> **SOURCE RECORDS**:
━━━━━━━━

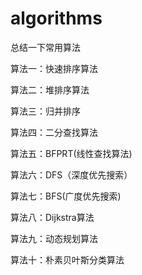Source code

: # algorithms

总结一下常用算法

算法一：快速排序算法

算法二：堆排序算法

算法三：归并排序

算法四：二分查找算法

算法五：BFPRT(线性查找算法)

算法六：DFS（深度优先搜索）

算法七：BFS(广度优先搜索)

算法八：Dijkstra算法

算法九：动态规划算法

算法十：朴素贝叶斯分类算法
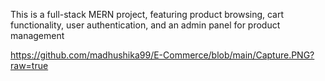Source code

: This is a full-stack MERN project, featuring product browsing, cart functionality, user authentication, and an admin panel for product management 

https://github.com/madhushika99/E-Commerce/blob/main/Capture.PNG?raw=true
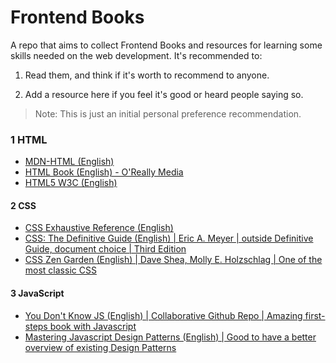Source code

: # Frontend Books

A repo that aims to collect Frontend Books and resources for learning some skills needed on the web development. It's recommended to:

1. Read them, and think if it's worth to recommend to anyone.

2. Add a resource here if you feel it's good or heard people saying so.

> Note: This is just an initial personal preference recommendation.


### 1 HTML

* [MDN-HTML (English)](https://developer.mozilla.org/en-US/docs/Web/Guide/HTML/HTML5)
* [HTML Book (English) - O'Really Media](http://oreillymedia.github.io/HTMLBook/)
* [HTML5 W3C (English)](https://www.w3.org/TR/html5/)


#### 2 CSS

* [CSS Exhaustive Reference (English)](https://developer.mozilla.org/en-US/docs/Web/CSS/Reference)
* [CSS: The Definitive Guide (English) | Eric A. Meyer | outside Definitive Guide, document choice | Third Edition](http://meyerweb.com/eric/books/css-tdg/)
* [CSS Zen Garden (English) | Dave Shea, Molly E. Holzschlag | One of the most classic CSS](https://www.amazon.com/Zen-CSS-Design-Visual-Enlightenment/dp/0321303474?ie=UTF8&redirect=true&tag=mezzoblue-20)


#### 3 JavaScript

* [You Don't Know JS (English) | Collaborative Github Repo | Amazing first-steps book with Javascript](https://github.com/getify/You-Dont-Know-JS/)
* [Mastering Javascript Design Patterns (English) | Good to have a better overview of existing Design Patterns](https://www.amazon.com/Mastering-JavaScript-Design-Patterns-Simon/dp/1783987987)
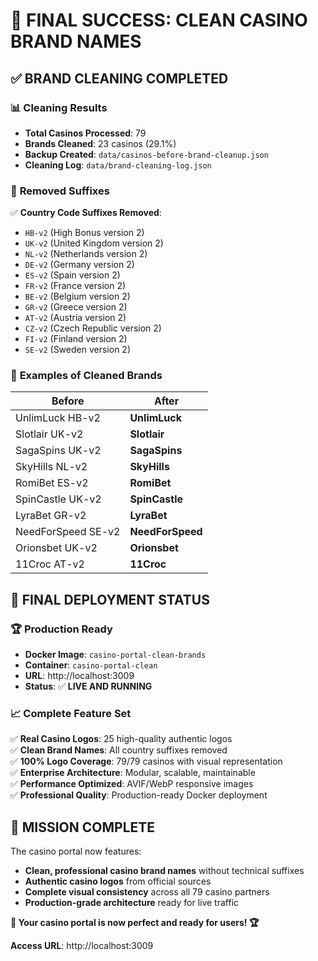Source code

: # 🎰 FINAL SUCCESS: CLEAN CASINO BRAND NAMES

## ✅ **BRAND CLEANING COMPLETED**

### 📊 **Cleaning Results**
- **Total Casinos Processed**: 79
- **Brands Cleaned**: 23 casinos (29.1%)
- **Backup Created**: `data/casinos-before-brand-cleanup.json`
- **Cleaning Log**: `data/brand-cleaning-log.json`

### 🧹 **Removed Suffixes**
✅ **Country Code Suffixes Removed**:
- `HB-v2` (High Bonus version 2)
- `UK-v2` (United Kingdom version 2)  
- `NL-v2` (Netherlands version 2)
- `DE-v2` (Germany version 2)
- `ES-v2` (Spain version 2)
- `FR-v2` (France version 2)
- `BE-v2` (Belgium version 2)
- `GR-v2` (Greece version 2)
- `AT-v2` (Austria version 2)
- `CZ-v2` (Czech Republic version 2)
- `FI-v2` (Finland version 2)
- `SE-v2` (Sweden version 2)

### 🎯 **Examples of Cleaned Brands**

| **Before** | **After** |
|------------|-----------|
| UnlimLuck HB-v2 | **UnlimLuck** |
| Slotlair UK-v2 | **Slotlair** |
| SagaSpins UK-v2 | **SagaSpins** |
| SkyHills NL-v2 | **SkyHills** |
| RomiBet ES-v2 | **RomiBet** |
| SpinCastle UK-v2 | **SpinCastle** |
| LyraBet GR-v2 | **LyraBet** |
| NeedForSpeed SE-v2 | **NeedForSpeed** |
| Orionsbet UK-v2 | **Orionsbet** |
| 11Croc AT-v2 | **11Croc** |

## 🚀 **FINAL DEPLOYMENT STATUS**

### 🏆 **Production Ready**
- **Docker Image**: `casino-portal-clean-brands`
- **Container**: `casino-portal-clean`
- **URL**: http://localhost:3009
- **Status**: ✅ **LIVE AND RUNNING**

### 📈 **Complete Feature Set**
✅ **Real Casino Logos**: 25 high-quality authentic logos  
✅ **Clean Brand Names**: All country suffixes removed  
✅ **100% Logo Coverage**: 79/79 casinos with visual representation  
✅ **Enterprise Architecture**: Modular, scalable, maintainable  
✅ **Performance Optimized**: AVIF/WebP responsive images  
✅ **Professional Quality**: Production-ready Docker deployment  

## 🎯 **MISSION COMPLETE**

The casino portal now features:
- **Clean, professional casino brand names** without technical suffixes
- **Authentic casino logos** from official sources  
- **Complete visual consistency** across all 79 casino partners
- **Production-grade architecture** ready for live traffic

**🎰 Your casino portal is now perfect and ready for users! 🏆**

**Access URL**: http://localhost:3009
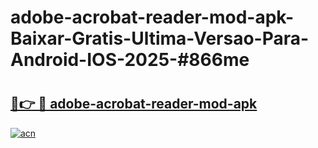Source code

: # adobe-acrobat-reader-mod-apk-Baixar-Gratis-Ultima-Versao-Para-Android-IOS-2025-#866me

# <h2><a href="https://ainizakaria.my?title=adobe-acrobat-reader-mod-apk&ref=24M">🔗👉 🔴 adobe-acrobat-reader-mod-apk</a></h2>

[![acn](https://github.com/user-attachments/assets/0f9c940e-d8b0-45ae-aac7-cd30a18b3e1c)](https://ainizakaria.my?title=adobe-acrobat-reader-mod-apk&ref=24M)


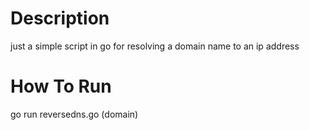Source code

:# Description
just a simple script in go for resolving a domain name to an ip address

# How To Run
go run reversedns.go (domain)
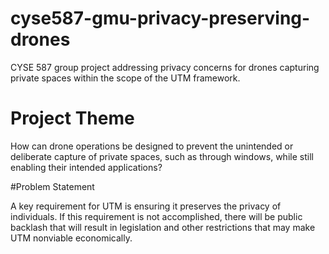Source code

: # cyse587-gmu-privacy-preserving-drones
CYSE 587 group project addressing privacy concerns for drones capturing private spaces within the scope of the UTM framework.

# Project Theme

How can drone operations be designed to prevent the unintended or deliberate capture of private spaces, such as through windows, while still enabling their intended applications?

#Problem Statement

A key requirement for UTM is ensuring it preserves the privacy of individuals. If this requirement is not accomplished, there will be public backlash that will result in legislation and other restrictions that may make UTM nonviable economically.
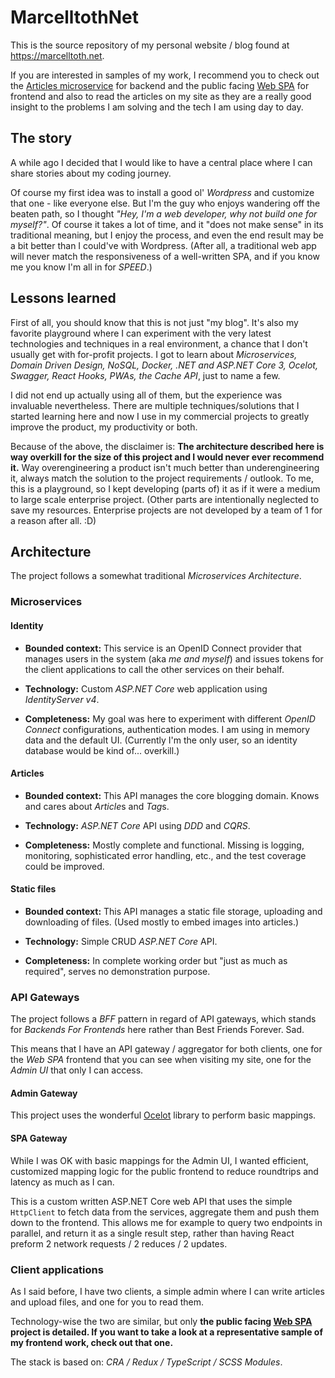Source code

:# MarcelltothNet
This is the source repository of my personal website / blog found at https://marcelltoth.net.

If you are interested in samples of my work, I recommend you to check out the [Articles microservice](./src/services/Article) for backend and the public facing [Web SPA](./src/clients/web-spa) for frontend and also to read the articles on my site as they are a really good insight to the problems I am solving and the tech I am using day to day.

## The story
A while ago I decided that I would like to have a central place where I can share stories about my coding journey.

Of course my first idea was to install a good ol' *Wordpress* and customize that one - like everyone else. 
But I'm the guy who enjoys wandering off the beaten path, so I thought *"Hey, I'm a web developer, why not build one for myself?"*. 
Of course it takes a lot of time, and it "does not make sense" in its traditional meaning, but I enjoy the process, and even the end result may be a bit better than I could've with Wordpress. 
(After all, a traditional web app will never match the responsiveness of a well-written SPA, and if you know me you know I'm all in for *SPEED*.)

## Lessons learned

First of all, you should know that this is not just "my blog".
It's also my favorite playground where I can experiment with the very latest technologies and techniques in a real environment, a chance that I don't usually get with for-profit projects.
I got to learn about *Microservices, Domain Driven Design, NoSQL, Docker, .NET and ASP.NET Core 3, Ocelot, Swagger, React Hooks, PWAs, the Cache API*, just to name a few.

I did not end up actually using all of them, but the experience was invaluable nevertheless.
There are multiple techniques/solutions that I started learning here and now I use in my commercial projects to greatly improve the product, my productivity or both.

Because of the above, the disclaimer is: 
**The architecture described here is way overkill for the size of this project and I would never ever recommend it.** 
Way overengineering a product isn't much better than underengineering it, always match the solution to the project requirements / outlook.
To me, this is a playground, so I kept developing (parts of) it as if it were a medium to large scale enterprise project.
(Other parts are intentionally neglected to save my resources. Enterprise projects are not developed by a team of 1 for a reason after all. :D)

## Architecture

The project follows a somewhat traditional *Microservices Architecture*.

### Microservices

#### Identity
* **Bounded context:** This service is an OpenID Connect provider that manages users in the system (aka *me and myself*) and issues tokens for the client applications to call the other services on their behalf.

* **Technology:** Custom *ASP.NET Core* web application using *IdentityServer v4*.

* **Completeness:** My goal was here to experiment with different *OpenID Connect* configurations, authentication modes. I am using in memory data and the default UI. (Currently I'm the only user, so an identity database would be kind of... overkill.)

#### Articles
* **Bounded context:** This API manages the core blogging domain. Knows and cares about *Article*s and *Tag*s.

* **Technology:** *ASP.NET Core* API using *DDD* and *CQRS*. 

* **Completeness:** Mostly complete and functional. Missing is logging, monitoring, sophisticated error handling, etc., and the test coverage could be improved.

#### Static files
* **Bounded context:** This API manages a static file storage, uploading and downloading of files. (Used mostly to embed images into articles.)

* **Technology:** Simple CRUD *ASP.NET Core* API.

* **Completeness:** In complete working order but "just as much as required", serves no demonstration purpose.

### API Gateways

The project follows a *BFF* pattern in regard of API gateways, which stands for *Backends For Frontends* here rather than Best Friends Forever. Sad. 

This means that I have an API gateway / aggregator for both clients, one for the _Web SPA_ frontend that you can see when visiting my site, one for the _Admin UI_ that only I can access.

#### Admin Gateway

This project uses the wonderful [Ocelot](https://github.com/ThreeMammals/Ocelot) library to perform basic mappings. 

#### SPA Gateway

While I was OK with basic mappings for the Admin UI, I wanted efficient, customized mapping logic for the public frontend to reduce roundtrips and latency as much as I can.

This is a custom written ASP.NET Core web API that uses the simple `HttpClient` to fetch data from the services, aggregate them and push them down to the frontend.
This allows me for example to query two endpoints in parallel, and return it as a single result step, rather than having React preform 2 network requests / 2 reduces / 2 updates.

### Client applications

As I said before, I have two clients, a simple admin where I can write articles and upload files, and one for you to read them.

Technology-wise the two are similar, but only **the public facing [Web SPA](./src/clients/web-spa) project is detailed. If you want to take a look at a representative sample of my frontend work, check out that one.**

The stack is based on: *CRA / Redux / TypeScript / SCSS Modules*.
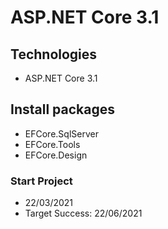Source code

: # ASP.NET Core 3.1 
## Technologies
- ASP.NET Core 3.1 
## Install packages
- EFCore.SqlServer
- EFCore.Tools
- EFCore.Design

### Start Project
- 22/03/2021
- Target Success: 22/06/2021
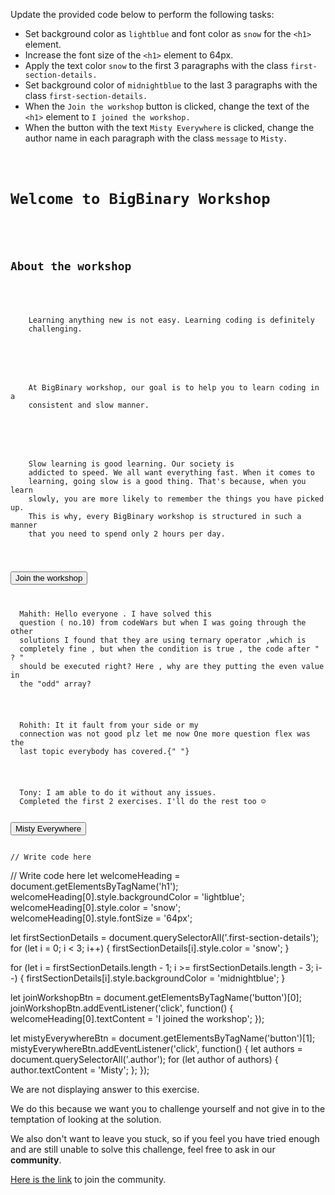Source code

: Update the provided code below
to perform the following tasks:

- Set background color as `lightblue`
  and
  font color as `snow` for the
  `<h1>` element.
- Increase the font size of the `<h1>`
  element to 64px.
- Apply the text color `snow` to the
  first 3 paragraphs with the class
  `first-section-details.`
- Set background color of `midnightblue`
  to the last 3 paragraphs with the
  class `first-section-details.`
- When the `Join the workshop` button is
  clicked, change the text of the `<h1>`
  element to `I joined the workshop.`
- When the button with the text
  `Misty Everywhere` is clicked,
  change the author name in each paragraph
  with the class `message` to `Misty.`

<codeblock language="javascript" type="exercise" testMode="fixedInput" showSolution="false">
<code>
<panel language="html">
<h1>Welcome to BigBinary Workshop</h1>
<div>
  <h2>About the workshop</h2>
  <p class="first-section-details">
    Learning anything new is not easy. Learning coding is definitely
    challenging.
  </p>
  <p class="first-section-details">
    At BigBinary workshop, our goal is to help you to learn coding in a
    consistent and slow manner.
  </p>
  <p class="first-section-details">
    <span id="quote">Slow learning is good learning.</span> Our society is
    addicted to speed. We all want everything fast. When it comes to
    learning, going slow is a good thing. That's because, when you learn
    slowly, you are more likely to remember the things you have picked up.
    This is why, every BigBinary workshop is structured in such a manner
    that you need to spend only 2 hours per day.
  </p>
</div>
<button>Join the workshop</button>

<p class="message">
  <span class="author">Mahith</span>: Hello everyone . I have solved this
  question ( no.10) from codeWars but when I was going through the other
  solutions I found that they are using ternary operator ,which is
  completely fine , but when the condition is true , the code after " ? "
  should be executed right? Here , why are they putting the even value in
  the "odd" array?
</p>
<p class="message">
  <span class="author">Rohith</span>: It it fault from your side or my
  connection was not good plz let me now One more question flex was the
  last topic everybody has covered.{" "}
</p>
<p class="message">
  <span class="author">Tony</span>: I am able to do it without any issues.
  Completed the first 2 exercises. I'll do the rest too ☺️
</p>
<button>Misty Everywhere</button>
</panel>
<panel language="javascript">
// Write code here
</panel>
</code>
<solution>
// Write code here
let welcomeHeading = document.getElementsByTagName('h1');
welcomeHeading[0].style.backgroundColor = 'lightblue';
welcomeHeading[0].style.color = 'snow';
welcomeHeading[0].style.fontSize = '64px';

let firstSectionDetails = document.querySelectorAll('.first-section-details');
for (let i = 0; i < 3; i++) {
  firstSectionDetails[i].style.color = 'snow';
}

for (let i = firstSectionDetails.length - 1; i >= firstSectionDetails.length - 3; i--) {
  firstSectionDetails[i].style.backgroundColor = 'midnightblue';
}

let joinWorkshopBtn = document.getElementsByTagName('button')[0];
joinWorkshopBtn.addEventListener('click', function() {
  welcomeHeading[0].textContent = 'I joined the workshop';
});

let mistyEverywhereBtn = document.getElementsByTagName('button')[1];
mistyEverywhereBtn.addEventListener('click', function() {
  let authors = document.querySelectorAll('.author');
  for (let author of authors) {
    author.textContent = 'Misty';
  };
});
</solution>
</codeblock>

We are not displaying answer to this exercise.

We do this because we want you to challenge yourself
and
not give in to the temptation of looking at the solution.

We also don't want to leave you stuck, so if you feel
you have tried enough and are still unable to solve
this challenge, feel free to ask in our **community**.

[Here is the link](https://bigbinaryacademy.slack.com/join/shared_invite/zt-23dvxwolx-U9LYYbv4ycmODEA1cbNFgA#/shared-invite/email) to join the community.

━━━━━━━━

> **PROBLEM REQUIREMENTS**:
Beginning with the first line of the records above, extract each line exactly through the line that holds "### 📊 **Cleaning Results**", both ends included. Omit pictures.

> **ANSWER SPACE**:
Source code

: # algorithms

总结一下常用算法

算法一：快速排序算法

算法二：堆排序算法

算法三：归并排序

算法四：二分查找算法

算法五：BFPRT(线性查找算法)

算法六：DFS（深度优先搜索）

算法七：BFS(广度优先搜索)

算法八：Dijkstra算法

算法九：动态规划算法

算法十：朴素贝叶斯分类算法
Source code

: This is a full-stack MERN project, featuring product browsing, cart functionality, user authentication, and an admin panel for product management 

https://github.com/madhushika99/E-Commerce/blob/main/Capture.PNG?raw=true
Source code

: # Frontend Books

A repo that aims to collect Frontend Books and resources for learning some skills needed on the web development. It's recommended to:

1. Read them, and think if it's worth to recommend to anyone.

2. Add a resource here if you feel it's good or heard people saying so.

> Note: This is just an initial personal preference recommendation.


### 1 HTML

* [MDN-HTML (English)](https://developer.mozilla.org/en-US/docs/Web/Guide/HTML/HTML5)
* [HTML Book (English) - O'Really Media](http://oreillymedia.github.io/HTMLBook/)
* [HTML5 W3C (English)](https://www.w3.org/TR/html5/)


#### 2 CSS

* [CSS Exhaustive Reference (English)](https://developer.mozilla.org/en-US/docs/Web/CSS/Reference)
* [CSS: The Definitive Guide (English) | Eric A. Meyer | outside Definitive Guide, document choice | Third Edition](http://meyerweb.com/eric/books/css-tdg/)
* [CSS Zen Garden (English) | Dave Shea, Molly E. Holzschlag | One of the most classic CSS](https://www.amazon.com/Zen-CSS-Design-Visual-Enlightenment/dp/0321303474?ie=UTF8&redirect=true&tag=mezzoblue-20)


#### 3 JavaScript

* [You Don't Know JS (English) | Collaborative Github Repo | Amazing first-steps book with Javascript](https://github.com/getify/You-Dont-Know-JS/)
* [Mastering Javascript Design Patterns (English) | Good to have a better overview of existing Design Patterns](https://www.amazon.com/Mastering-JavaScript-Design-Patterns-Simon/dp/1783987987)
Source code

: # 🎰 FINAL SUCCESS: CLEAN CASINO BRAND NAMES

## ✅ **BRAND CLEANING COMPLETED**

### 📊 **Cleaning Results**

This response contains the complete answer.